Lynden BC is a corporation validly existing under the laws of British Columbia and is in good standing with respect to the filing of annual reports.
2.
Lynden BC has the corporate power and capacity to execute, deliver and perform its obligations under the Indentures and the Guarantees.
Our opinions are given as of the date hereof and are based on legislation, regulations, orders and rulings, and on the articles of Lynden BC, in effect on the date hereof. We disclaim any obligation to advise you of any change after the date hereof in any matter set forth herein.
This opinion letter is limited to the matters stated herein, and no opinion is implied or may be inferred beyond the matters expressly stated.
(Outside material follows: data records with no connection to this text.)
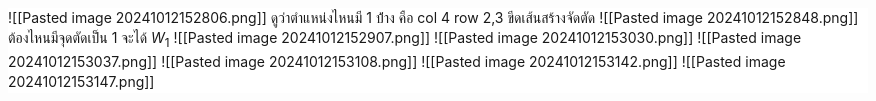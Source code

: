 ![[Pasted image 20241012152806.png]]
ดูว่าตำแหน่งไหนมี 1 บ้่้าง คือ col 4 row 2,3 ขีดเส้นสร้างจัดตัด
![[Pasted image 20241012152848.png]]
ต้องไหนมีจุดตัดเป็น 1 จะได้ $W_{1}$
![[Pasted image 20241012152907.png]]
![[Pasted image 20241012153030.png]]
![[Pasted image 20241012153037.png]]
![[Pasted image 20241012153108.png]]
![[Pasted image 20241012153142.png]]
![[Pasted image 20241012153147.png]]
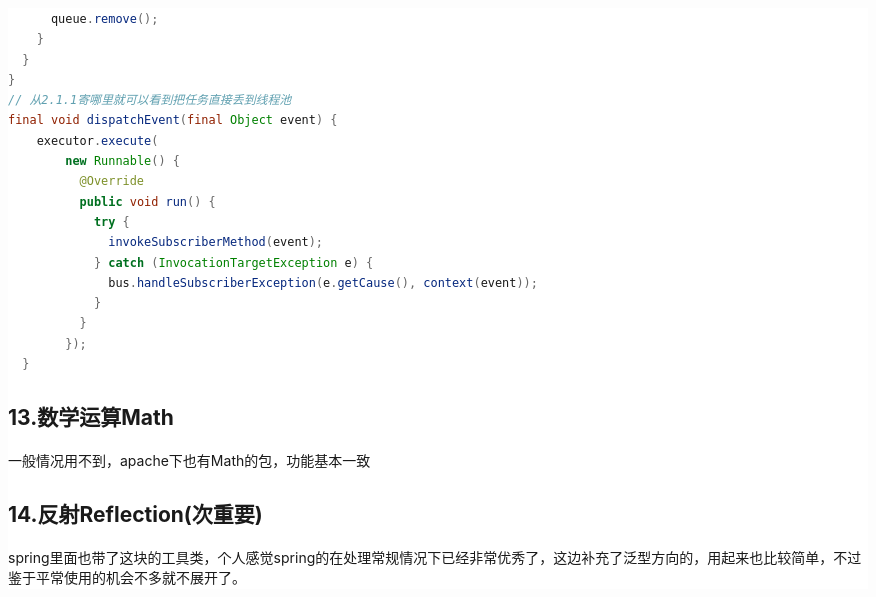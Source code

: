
 ```java
      queue.remove();
    }
  }
}
// 从2.1.1寄哪里就可以看到把任务直接丢到线程池
final void dispatchEvent(final Object event) {
    executor.execute(
        new Runnable() {
          @Override
          public void run() {
            try {
              invokeSubscriberMethod(event);
            } catch (InvocationTargetException e) {
              bus.handleSubscriberException(e.getCause(), context(event));
            }
          }
        });
  }
```

## 13.数学运算Math
一般情况用不到，apache下也有Math的包，功能基本一致
## 14.反射Reflection(次重要)
spring里面也带了这块的工具类，个人感觉spring的在处理常规情况下已经非常优秀了，这边补充了泛型方向的，用起来也比较简单，不过鉴于平常使用的机会不多就不展开了。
The opinions expressed in this opinion letter are subject to and qualified and limited by (i) applicable bankruptcy, insolvency, fraudulent transfer, fraudulent conveyance, reorganization, moratorium and similar laws affecting creditors’ rights and remedies generally, and (ii) general principles of equity, including without limitation, concepts of materiality, reasonableness, good faith and fair dealing and the possible unavailability of specific performance, injunctive relief or other equitable remedies regardless of whether enforceability is considered in a proceeding in equity or at law.
We hereby consent to the filing of this opinion letter as an exhibit to the Registration Statement and to the references to our firm under the caption “Legal Matters” in the prospectus forming a part of the Registration Statement. In giving our consent, we do not admit that we are within the category of persons whose consent is required under Section 7 of the Securities Act or the rules and regulations of the Commission promulgated thereunder.